Cada vez que escucho hablar del terremoto a Haití y de sus consecuencias, más me doy cuenta de la enormidad de la tragedia. Se encontraron cerca de ciento setenta mil cuerpos; otros están aún bajo las ruinas, y el epicentro fue exactamente en una ciudad, la misma capital. ¡Se dijo que fueron destruidos el 75% de los edificios de Puerto Príncipe!

Los Oblatos, fuimos preservados de lo peor; entre nosotros solo hubo un muerto, el Hermano Weedy Alexis. También perdimos la casa provincial y el teologado. Por otra parte, huyen hacia el interior del país, adonde llegan en masa desde la Capital, las poblaciones, tratamos de ayudarlos lo mejor que podemos, en nuestras parroquias y otras estructuras. Nuestro orfanato, en Les Cayes acoge a muchos nuevos huérfanos, actualmente son más de seiscientos, y se ayuda a los heridos y hambrientos. No tenemos muchas noticias de nuestra parroquia, en la Capital, donde las comunicaciones son más difíciles.
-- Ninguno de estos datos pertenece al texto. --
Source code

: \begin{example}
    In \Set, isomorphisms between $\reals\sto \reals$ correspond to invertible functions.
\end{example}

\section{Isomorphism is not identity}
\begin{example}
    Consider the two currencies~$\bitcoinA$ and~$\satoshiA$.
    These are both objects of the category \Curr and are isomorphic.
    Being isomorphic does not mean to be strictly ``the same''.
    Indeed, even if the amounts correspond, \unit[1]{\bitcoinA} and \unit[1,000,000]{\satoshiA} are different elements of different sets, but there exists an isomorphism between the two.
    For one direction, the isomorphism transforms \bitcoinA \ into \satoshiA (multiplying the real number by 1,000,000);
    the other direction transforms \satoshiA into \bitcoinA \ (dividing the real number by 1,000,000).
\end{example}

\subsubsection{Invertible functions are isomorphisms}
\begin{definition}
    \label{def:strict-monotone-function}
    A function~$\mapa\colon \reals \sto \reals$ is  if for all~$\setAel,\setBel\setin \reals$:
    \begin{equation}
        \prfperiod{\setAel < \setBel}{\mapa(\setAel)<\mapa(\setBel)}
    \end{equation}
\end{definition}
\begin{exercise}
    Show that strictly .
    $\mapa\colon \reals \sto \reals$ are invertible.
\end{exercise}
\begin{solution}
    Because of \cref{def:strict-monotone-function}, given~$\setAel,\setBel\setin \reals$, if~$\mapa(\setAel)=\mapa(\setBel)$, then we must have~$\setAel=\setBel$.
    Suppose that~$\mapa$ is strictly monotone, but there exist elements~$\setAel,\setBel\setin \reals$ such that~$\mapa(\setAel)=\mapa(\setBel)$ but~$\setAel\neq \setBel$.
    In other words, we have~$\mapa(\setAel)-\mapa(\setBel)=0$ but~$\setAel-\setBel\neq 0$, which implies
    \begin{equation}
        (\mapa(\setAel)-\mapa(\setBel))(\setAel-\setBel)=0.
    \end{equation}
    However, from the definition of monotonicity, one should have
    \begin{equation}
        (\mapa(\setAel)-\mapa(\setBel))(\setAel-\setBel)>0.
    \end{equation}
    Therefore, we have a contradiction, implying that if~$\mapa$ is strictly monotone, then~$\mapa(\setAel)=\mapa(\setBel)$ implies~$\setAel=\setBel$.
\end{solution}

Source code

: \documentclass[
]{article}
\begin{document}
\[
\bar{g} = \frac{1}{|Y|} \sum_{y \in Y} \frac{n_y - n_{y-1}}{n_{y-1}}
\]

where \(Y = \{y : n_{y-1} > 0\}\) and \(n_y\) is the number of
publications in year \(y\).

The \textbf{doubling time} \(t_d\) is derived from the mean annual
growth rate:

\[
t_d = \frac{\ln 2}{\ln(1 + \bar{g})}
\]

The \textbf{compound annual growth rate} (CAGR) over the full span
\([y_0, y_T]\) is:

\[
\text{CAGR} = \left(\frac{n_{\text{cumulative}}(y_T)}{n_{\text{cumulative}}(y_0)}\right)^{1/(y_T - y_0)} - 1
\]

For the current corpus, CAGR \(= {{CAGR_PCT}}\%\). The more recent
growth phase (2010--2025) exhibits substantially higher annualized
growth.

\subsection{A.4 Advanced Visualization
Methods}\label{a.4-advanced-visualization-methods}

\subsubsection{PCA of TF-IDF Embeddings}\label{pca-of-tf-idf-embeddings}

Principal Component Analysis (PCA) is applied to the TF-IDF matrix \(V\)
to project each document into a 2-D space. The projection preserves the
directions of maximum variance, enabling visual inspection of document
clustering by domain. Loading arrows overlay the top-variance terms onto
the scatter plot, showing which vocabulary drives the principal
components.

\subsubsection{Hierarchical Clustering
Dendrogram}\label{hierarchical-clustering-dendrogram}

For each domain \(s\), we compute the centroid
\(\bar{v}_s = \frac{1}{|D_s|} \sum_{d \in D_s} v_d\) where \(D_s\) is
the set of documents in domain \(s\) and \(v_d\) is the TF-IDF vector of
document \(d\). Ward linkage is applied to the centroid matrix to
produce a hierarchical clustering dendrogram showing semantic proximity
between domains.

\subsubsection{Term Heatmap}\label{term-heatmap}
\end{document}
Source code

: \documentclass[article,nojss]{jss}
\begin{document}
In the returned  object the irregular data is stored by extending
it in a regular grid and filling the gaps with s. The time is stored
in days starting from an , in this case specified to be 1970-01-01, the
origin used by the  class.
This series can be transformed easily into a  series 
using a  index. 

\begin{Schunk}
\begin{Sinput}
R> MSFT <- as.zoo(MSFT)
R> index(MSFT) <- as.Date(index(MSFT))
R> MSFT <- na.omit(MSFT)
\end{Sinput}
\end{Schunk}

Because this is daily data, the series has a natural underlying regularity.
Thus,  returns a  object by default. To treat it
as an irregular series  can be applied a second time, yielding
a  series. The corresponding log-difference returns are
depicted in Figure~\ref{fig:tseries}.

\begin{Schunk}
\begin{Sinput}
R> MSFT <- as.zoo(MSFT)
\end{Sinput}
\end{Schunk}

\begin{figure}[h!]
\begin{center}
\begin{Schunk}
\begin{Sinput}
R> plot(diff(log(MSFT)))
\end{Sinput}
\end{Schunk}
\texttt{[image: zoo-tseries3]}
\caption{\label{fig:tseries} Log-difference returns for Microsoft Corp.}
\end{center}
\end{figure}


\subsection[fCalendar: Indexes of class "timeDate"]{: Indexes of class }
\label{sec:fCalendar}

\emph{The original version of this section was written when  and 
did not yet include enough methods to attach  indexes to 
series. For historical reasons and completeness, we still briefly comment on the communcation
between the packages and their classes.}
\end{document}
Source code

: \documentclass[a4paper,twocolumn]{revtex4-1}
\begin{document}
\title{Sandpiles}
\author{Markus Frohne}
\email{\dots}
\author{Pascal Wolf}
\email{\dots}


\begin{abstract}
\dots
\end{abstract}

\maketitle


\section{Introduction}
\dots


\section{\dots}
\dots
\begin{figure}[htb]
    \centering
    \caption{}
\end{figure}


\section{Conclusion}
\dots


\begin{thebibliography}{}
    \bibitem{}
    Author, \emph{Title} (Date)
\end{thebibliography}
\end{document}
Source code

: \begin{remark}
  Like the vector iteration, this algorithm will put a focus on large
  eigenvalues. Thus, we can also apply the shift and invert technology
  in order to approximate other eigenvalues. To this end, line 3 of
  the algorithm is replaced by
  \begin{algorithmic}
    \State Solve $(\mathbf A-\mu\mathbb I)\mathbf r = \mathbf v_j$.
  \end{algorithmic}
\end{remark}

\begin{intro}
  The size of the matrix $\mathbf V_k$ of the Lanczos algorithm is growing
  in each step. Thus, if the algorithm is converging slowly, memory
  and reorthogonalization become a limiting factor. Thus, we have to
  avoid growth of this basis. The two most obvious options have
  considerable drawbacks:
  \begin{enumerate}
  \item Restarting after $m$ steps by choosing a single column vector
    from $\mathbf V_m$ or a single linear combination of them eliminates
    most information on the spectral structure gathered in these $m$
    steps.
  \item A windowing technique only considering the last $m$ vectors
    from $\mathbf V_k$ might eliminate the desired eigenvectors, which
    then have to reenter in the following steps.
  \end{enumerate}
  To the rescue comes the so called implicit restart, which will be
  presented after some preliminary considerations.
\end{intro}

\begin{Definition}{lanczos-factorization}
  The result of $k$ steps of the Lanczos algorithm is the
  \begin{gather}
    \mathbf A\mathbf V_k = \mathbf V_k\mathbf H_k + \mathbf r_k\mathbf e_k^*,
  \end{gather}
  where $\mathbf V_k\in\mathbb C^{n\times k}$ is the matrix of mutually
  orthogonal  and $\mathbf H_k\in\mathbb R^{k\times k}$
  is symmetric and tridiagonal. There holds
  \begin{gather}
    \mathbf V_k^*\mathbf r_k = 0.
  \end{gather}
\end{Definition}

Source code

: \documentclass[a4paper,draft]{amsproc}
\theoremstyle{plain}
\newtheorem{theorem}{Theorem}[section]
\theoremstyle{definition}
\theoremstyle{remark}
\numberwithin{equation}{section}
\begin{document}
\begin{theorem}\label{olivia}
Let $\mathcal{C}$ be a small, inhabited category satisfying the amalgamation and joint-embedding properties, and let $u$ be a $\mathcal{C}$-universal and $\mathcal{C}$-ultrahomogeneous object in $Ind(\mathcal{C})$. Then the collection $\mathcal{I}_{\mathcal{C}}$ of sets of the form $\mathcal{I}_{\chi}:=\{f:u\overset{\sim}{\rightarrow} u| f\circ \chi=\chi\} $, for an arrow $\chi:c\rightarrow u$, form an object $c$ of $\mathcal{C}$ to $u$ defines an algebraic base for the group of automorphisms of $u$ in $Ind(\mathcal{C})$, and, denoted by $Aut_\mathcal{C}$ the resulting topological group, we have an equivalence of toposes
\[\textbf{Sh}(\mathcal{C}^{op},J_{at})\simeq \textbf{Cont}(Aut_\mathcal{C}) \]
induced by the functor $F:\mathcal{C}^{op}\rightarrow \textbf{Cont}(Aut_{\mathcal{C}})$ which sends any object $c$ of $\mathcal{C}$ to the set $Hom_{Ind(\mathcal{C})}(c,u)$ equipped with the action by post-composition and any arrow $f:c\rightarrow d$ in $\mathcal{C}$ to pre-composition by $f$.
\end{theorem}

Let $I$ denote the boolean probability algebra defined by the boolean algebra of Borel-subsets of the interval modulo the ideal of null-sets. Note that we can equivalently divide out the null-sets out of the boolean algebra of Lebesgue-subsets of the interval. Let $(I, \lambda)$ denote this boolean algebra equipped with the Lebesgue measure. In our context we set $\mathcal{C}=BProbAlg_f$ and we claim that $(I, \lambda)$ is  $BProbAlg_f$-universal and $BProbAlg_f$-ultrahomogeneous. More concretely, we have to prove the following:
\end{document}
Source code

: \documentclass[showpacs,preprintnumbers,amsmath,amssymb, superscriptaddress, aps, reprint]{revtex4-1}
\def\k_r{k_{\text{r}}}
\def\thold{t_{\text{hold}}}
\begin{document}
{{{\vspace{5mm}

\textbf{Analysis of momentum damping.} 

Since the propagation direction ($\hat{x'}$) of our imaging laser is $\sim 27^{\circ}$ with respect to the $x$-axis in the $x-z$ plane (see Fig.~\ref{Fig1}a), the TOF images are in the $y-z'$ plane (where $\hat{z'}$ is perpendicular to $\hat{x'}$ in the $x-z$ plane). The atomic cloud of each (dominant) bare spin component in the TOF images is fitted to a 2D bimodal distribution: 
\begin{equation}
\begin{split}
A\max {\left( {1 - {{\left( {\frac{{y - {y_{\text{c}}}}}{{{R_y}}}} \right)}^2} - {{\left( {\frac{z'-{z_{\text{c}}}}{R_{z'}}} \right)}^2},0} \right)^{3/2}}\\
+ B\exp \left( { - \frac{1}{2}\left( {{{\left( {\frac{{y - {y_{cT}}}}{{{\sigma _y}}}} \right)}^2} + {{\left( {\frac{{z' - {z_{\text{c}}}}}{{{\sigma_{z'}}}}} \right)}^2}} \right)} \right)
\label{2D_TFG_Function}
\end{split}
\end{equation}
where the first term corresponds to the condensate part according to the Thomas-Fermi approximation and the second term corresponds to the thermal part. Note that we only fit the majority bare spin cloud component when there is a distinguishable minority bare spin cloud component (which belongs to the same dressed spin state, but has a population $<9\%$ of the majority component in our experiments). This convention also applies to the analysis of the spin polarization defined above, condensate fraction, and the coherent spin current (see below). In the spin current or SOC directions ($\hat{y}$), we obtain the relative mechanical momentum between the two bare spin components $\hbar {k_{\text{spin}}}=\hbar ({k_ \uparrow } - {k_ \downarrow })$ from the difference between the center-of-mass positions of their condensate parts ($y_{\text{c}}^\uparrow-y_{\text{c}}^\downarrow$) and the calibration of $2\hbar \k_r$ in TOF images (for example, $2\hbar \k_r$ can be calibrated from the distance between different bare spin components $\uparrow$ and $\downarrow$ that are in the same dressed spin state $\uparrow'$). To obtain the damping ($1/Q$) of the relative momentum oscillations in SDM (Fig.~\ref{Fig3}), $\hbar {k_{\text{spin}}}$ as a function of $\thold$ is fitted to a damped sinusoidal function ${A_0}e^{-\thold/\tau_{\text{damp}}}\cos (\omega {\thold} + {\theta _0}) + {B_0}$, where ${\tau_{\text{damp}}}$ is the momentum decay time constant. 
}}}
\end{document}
La administración provincial de nuestros ciento veinte Oblatos se desplazó. Será muy difícil reorganizar los estudios de nuestros escolásticos este año; un grupo lo va a intentar. Se discutió la idea de hacer estudiar en el extranjero, a los jóvenes Oblatos en formación primera, son alrededor de treinticinco, pero el Provincial (él mismo es profesor de Teología), dice que junto con las otras Congregaciones, permanecerán en el país y harán su teología en el contexto de su país. Tal tragedia pone en cuestión nuestra fe, nuestra vida moral y la forma en que somos misioneros, y se estudian mejor estas cuestiones en el mismo lugar, incluso si es necesario perder un semestre o dos debido a las circunstancias. La reconstrucción total de los lugares llevará mucho tiempo y debe seguir el ritmo de la ciudad.